UK - Nearly Half Of Workers Planning To Switch Jobs, Robert Half Finds

Posted 1st November 2022 • Written by •

Nearly half, or 41% of the UK workforce is planning to move jobs at a time when businesses are struggling to find the resources they need to survive the economic uncertainty. This is according to new research by Robert Half.

The firm’s 2023 Salary Guide, which analyses and reports on market salaries, hiring trends, and skills requirements across the UK, found that 51% of hiring managers reported an increase in staff quitting over the last year. A further 78% are concerned that more employees will leave in the coming months.

The Salary Guide looks at hiring trends and strategies used to retain more talent. Recognising the lack of skills available, many firms are currently viewing counter offers as a ‘necessary evil’ to retain valuable employees. Wile hiring new staff seen as costly and time-consuming, 33% of those surveyed felt it is better to make a counter offer than to recruit someone new. However, 27% did admit that employees who have accepted counter offers never stay long-term.

Meanwhile, the research also showed that employers are turning to contract resources in order to fill skills gaps, with 55% of companies planning to bring in more contractors in the next year. This is up 20% on 2021 figures.

Robert Half’s data also found a talent drain in the contract market as more businesses lure contractors into permanent employment to combat both skills shortages and IR35 compliance challenges. Almost two-thirds of managers (64%) revealed that they have converted more contract professionals to full-time hires in 2022 than in 2021.

Matt Weston, Senior Managing Director UK & Ireland, at Robert Half, said, “We’re certainly seeing the impact of the Great Resignation or Great reshuffle as we see it continue to play out across the UK and our data suggests this trend will continue into 2023. What we have seen from our 2023 Salary Guide is an increased reliance on financial incentives to attract and retain talent as the cost-of-living crisis continues to be a concern for everyone.”
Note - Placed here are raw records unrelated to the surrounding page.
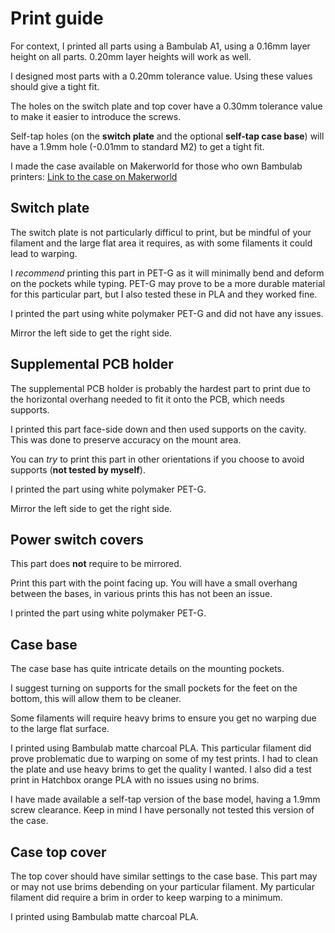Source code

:# Print guide
For context, I printed all parts using a Bambulab A1, using a 0.16mm layer height on all parts. 0.20mm layer heights will work as well.

I designed most parts with a 0.20mm tolerance value. Using these values should give a tight fit.

The holes on the switch plate and top cover have a 0.30mm tolerance value to make it easier to introduce the screws.

Self-tap holes (on the **switch plate** and the optional **self-tap case base**) will have a 1.9mm hole (-0.01mm to standard M2) to get a tight fit.

I made the case available on Makerworld for those who own Bambulab printers: [Link to the case on Makerworld](https://makerworld.com/en/models/420450#profileId-323142)

## Switch plate
The switch plate is not particularly difficul to print, but be mindful of your filament and the large flat area it requires, as with some filaments it could lead to warping. 

I *recommend* printing this part in PET-G as it will minimally bend and deform on the pockets while typing. PET-G may prove to be a more durable material for this particular part, but I also tested these in PLA and they worked fine.

I printed the part using white polymaker PET-G and did not have any issues.

Mirror the left side to get the right side.

## Supplemental PCB holder
The supplemental PCB holder is probably the hardest part to print due to the horizontal overhang needed to fit it onto the PCB, which needs supports.

I printed this part face-side down and then used supports on the cavity. This was done to preserve accuracy on the mount area.

You can *try* to print this part in other orientations if you choose to avoid supports (**not tested by myself**).

I printed the part using white polymaker PET-G.

Mirror the left side to get the right side.

## Power switch covers
This part does **not** require to be mirrored.

Print this part with the point facing up. You will have a small overhang between the bases, in various prints this has not been an issue.

I printed the part using white polymaker PET-G.

## Case base
The case base has quite intricate details on the mounting pockets.

I suggest turning on supports for the small pockets for the feet on the bottom, this will allow them to be cleaner.

Some filaments will require heavy brims to ensure you get no warping due to the large flat surface. 

I printed using Bambulab matte charcoal PLA. This particular filament did prove problematic due to warping on some of my test prints. I had to clean the plate and use heavy brims to get the quality I wanted. I also did a test print in Hatchbox orange PLA with no issues using no brims.

I have made available a self-tap version of the base model, having a 1.9mm screw clearance. Keep in mind I have personally not tested this version of the case.

## Case top cover
The top cover should have similar settings to the case base. This part may or may not use brims debending on your particular filament. My particular filament did require a brim in order to keep warping to a minimum.

I printed using Bambulab matte charcoal PLA.
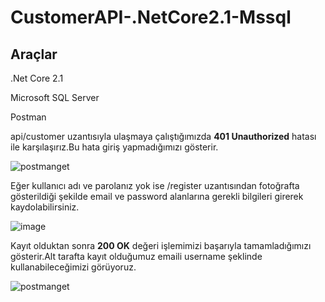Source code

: # CustomerAPI-.NetCore2.1-Mssql

## Araçlar

.Net Core 2.1

Microsoft SQL Server

Postman

api/customer uzantısıyla ulaşmaya çalıştığımızda __401 Unauthorized__ hatası ile karşılaşırız.Bu hata giriş yapmadığımızı gösterir.

![postmanget](https://user-images.githubusercontent.com/26170070/74082646-15737400-4a6d-11ea-8661-a97b3b505740.png)

Eğer kullanıcı adı ve parolanız yok ise /register uzantısından fotoğrafta gösterildiği şekilde email ve password alanlarına gerekli bilgileri girerek kaydolabilirsiniz.

![image](https://user-images.githubusercontent.com/26170070/74082674-59667900-4a6d-11ea-8821-5fd8603de3b7.png)

Kayıt olduktan sonra __200 OK__ değeri işlemimizi başarıyla tamamladığımızı gösterir.Alt tarafta kayıt olduğumuz emaili username şeklinde kullanabileceğimizi görüyoruz.

![postmanget](https://user-images.githubusercontent.com/26170070/74082725-ea3d5480-4a6d-11ea-9989-ca5957276f09.png)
“However, throwing money at any problem is never a long-term solution, particularly as costs continue to grow for employers themselves,” Weston said. “The reliance on the contract market is a natural move that we’d expect to see, but with the upheaval we’ve seen following the roll out of IR35, a repeal on Off Payroll that has since been reversed and Brexit immigration woes, this flexible labour market is already limited.

“What is required to solve the UK’s recruitment issues in 2023 is more training and better retention of existing staff,” Weston said. “In the short term, the most effective way of bridging the skills gap is for employers to offer reskilling and upskilling programmes. In addition, the UK needs a sustainable talent pipeline driven by collaboration between industry and education, one that is highly skilled, flexible and trainable. For that, we need long-term thinking, not short-term fire-fighting ploys.”